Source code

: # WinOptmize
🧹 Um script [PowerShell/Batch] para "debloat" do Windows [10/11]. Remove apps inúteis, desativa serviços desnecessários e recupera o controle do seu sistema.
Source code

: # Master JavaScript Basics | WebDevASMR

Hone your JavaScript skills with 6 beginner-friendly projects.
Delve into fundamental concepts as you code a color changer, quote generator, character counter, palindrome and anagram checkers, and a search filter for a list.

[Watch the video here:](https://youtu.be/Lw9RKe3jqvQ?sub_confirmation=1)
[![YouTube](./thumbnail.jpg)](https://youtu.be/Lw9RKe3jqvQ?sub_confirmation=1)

************

» **Brief**
All lines of the data are to be repeated exactly as they stand.

» **Exercise answer**
Source code

: # WinOptmize
🧹 Um script [PowerShell/Batch] para "debloat" do Windows [10/11]. Remove apps inúteis, desativa serviços desnecessários e recupera o controle do seu sistema.
Source code

: # Master JavaScript Basics | WebDevASMR

Hone your JavaScript skills with 6 beginner-friendly projects.
Delve into fundamental concepts as you code a color changer, quote generator, character counter, palindrome and anagram checkers, and a search filter for a list.

[Watch the video here:](https://youtu.be/Lw9RKe3jqvQ?sub_confirmation=1)
[![YouTube](./thumbnail.jpg)](https://youtu.be/Lw9RKe3jqvQ?sub_confirmation=1)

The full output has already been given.